* **Stored data**
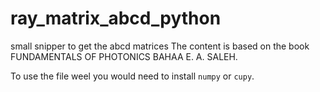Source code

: # ray_matrix_abcd_python
small snipper to get the abcd matrices
The content is based on the book FUNDAMENTALS OF PHOTONICS 
BAHAA E. A. SALEH.

To use the file weel you would need to install `numpy` or `cupy`.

* **Task directions**
Please set down the lines above word for word and leave out the pictures.

* **Task answer**
Source code

: # ray_matrix_abcd_python
small snipper to get the abcd matrices
The content is based on the book FUNDAMENTALS OF PHOTONICS 
BAHAA E. A. SALEH.

To use the file weel you would need to install `numpy` or `cupy`.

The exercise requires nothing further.